Nell'Italia federale le «livelle» per sostenere i territori più poveri saranno due. La prima, sostenuta dall'Iva, servirà alle funzioni fondamentali, che vanno finanziate integralmente, prima seguendo la spesa storica e poi, entro quattro anni, limitandosi ai livelli standard; l'Irpef territoriale, invece, sarà il perno della seconda livella, e dovrà ridurre «in misura non inferiore al 75%» le differenze di capacità fiscale fra le regioni. La classifica non cambierà, il territorio più ricco continuerà a essere tale e così il più povero, ma le distanze fra le regioni saranno tagliate almeno di tre quarti, seguendo il correttivo inserito nella versione finale del decreto.

Il traffico delle somme indicato nella cartina parte dalle analisi condotte dal servizio studi della Camera, che partendo dalla «fiscalizzazione» degli attuali trasferimenti finalizzati alle funzioni non essenziali (2,23 miliardi di euro) e delle accise oggi assegnate alle regioni (1,68 miliardi) ha quantificato la quota dell'addizionale Irpef che va a finanziare queste attività. Il servizio studi ipotizzava nelle sue tabelle una perequazione totale, mentre i dati in questa pagina assumono l'ipotesi «minimale» di una perequazione al 75 per cento: in questo quadro, sette regioni alimentano il fondo, e il contributo maggiore arriva dalla Lombardia (14,1 euro per abitante) e dall'Emilia Romagna (11,4 euro); tra i riceventi spicca invece la Calabria, con 24,4 euro per abitante, seguita dalla Campania, che riceve però la dote maggiore in termini assoluti.

L'indicazione dell'ultimo testo, in base alla quale la perequazione fra le regioni deve cancellare almeno i tre quarti delle differenze, fissa molto in alto l'asticella, ma non deve ingannare.
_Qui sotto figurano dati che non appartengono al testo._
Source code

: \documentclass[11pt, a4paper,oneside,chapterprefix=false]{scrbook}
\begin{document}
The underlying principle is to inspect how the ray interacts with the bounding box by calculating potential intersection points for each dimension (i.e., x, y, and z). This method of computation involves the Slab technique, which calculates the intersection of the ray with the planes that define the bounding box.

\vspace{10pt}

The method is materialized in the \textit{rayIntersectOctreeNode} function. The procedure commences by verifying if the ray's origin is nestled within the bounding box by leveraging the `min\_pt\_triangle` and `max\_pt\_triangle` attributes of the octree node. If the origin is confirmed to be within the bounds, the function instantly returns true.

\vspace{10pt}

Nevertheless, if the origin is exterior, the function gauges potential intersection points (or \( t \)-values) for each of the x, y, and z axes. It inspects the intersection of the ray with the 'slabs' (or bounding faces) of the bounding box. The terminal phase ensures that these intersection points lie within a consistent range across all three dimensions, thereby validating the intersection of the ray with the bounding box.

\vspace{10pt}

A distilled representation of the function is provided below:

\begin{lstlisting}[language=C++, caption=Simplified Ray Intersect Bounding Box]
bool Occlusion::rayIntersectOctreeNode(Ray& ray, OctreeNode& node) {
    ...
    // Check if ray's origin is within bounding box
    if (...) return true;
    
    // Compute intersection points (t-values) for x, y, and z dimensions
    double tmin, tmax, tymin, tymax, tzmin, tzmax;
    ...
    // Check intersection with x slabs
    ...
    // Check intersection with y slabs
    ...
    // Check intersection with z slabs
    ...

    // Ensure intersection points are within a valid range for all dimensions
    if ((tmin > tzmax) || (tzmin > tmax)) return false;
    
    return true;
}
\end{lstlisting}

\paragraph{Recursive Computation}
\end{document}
Le spese complessive delle regioni a Statuto ordinario, al netto delle contabilità speciali, si aggirano intorno ai 138 miliardi di euro (i dati sono contenuti nei bilanci riclassificati della Copaff): togliendo la sanità (80 miliardi), l'istruzione (26 miliardi), l'assistenza e gli investimenti nel trasporto, rimane alle funzioni «non fondamentali» una quota intorno ai 15-16 miliardi di euro. La perequazione attivata dal decreto, quindi, abbraccia solo un quarto di questa spesa, mentre il resto rimane in capo alle singole regioni con i tributi propri. Questo meccanismo, per esempio, consente a Lombardia e Veneto di guadagnare nel passaggio dai trasferimenti alla fiscalizzazione, nonostante il contributo da versare al fondo perequativo, mentre in Basilicata e Calabria il gioco del dare-avere continua ad avere un segno negativo.
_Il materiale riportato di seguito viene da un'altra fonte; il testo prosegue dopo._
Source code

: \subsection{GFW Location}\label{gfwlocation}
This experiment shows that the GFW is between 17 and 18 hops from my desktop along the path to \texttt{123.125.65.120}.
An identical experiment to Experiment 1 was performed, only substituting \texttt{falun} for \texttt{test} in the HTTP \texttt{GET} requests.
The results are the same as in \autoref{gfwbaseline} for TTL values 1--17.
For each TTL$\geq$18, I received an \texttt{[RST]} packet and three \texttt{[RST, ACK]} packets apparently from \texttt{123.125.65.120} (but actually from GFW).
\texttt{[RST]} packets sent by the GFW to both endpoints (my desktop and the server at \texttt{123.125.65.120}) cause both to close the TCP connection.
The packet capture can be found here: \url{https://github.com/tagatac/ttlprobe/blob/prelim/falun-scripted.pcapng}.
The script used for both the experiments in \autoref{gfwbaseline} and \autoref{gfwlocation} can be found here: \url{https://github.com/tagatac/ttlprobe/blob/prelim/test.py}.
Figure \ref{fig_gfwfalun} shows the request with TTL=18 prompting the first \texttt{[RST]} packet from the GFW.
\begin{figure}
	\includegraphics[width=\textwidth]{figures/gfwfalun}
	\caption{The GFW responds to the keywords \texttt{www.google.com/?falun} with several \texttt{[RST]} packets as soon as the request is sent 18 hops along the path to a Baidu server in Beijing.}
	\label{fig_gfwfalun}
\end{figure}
Il testo finale del provvedimento, poi, lascia aperto qualche interrogativo sui meccanismi che governeranno questi finanziamenti. La base dell'addizionale Irpef, che sarà rideterminata dal 2013 compensando l'intervento con una riduzione della quota statale, dovrebbe essere chiamata a garantire la copertura integrale di accise e trasferimenti soppressi, ma non è specificato: come non è specificato che la «capacità fiscale» dei territori, misurata in base al gettito per abitante, si riferisce a un'aliquota standard uguale per tutti (come previsto espressamente nel fondo per le funzioni fondamentali); se non fosse così, la perequazione finirebbe per farsi carico anche delle scelte di politica fiscale dei singoli governatori.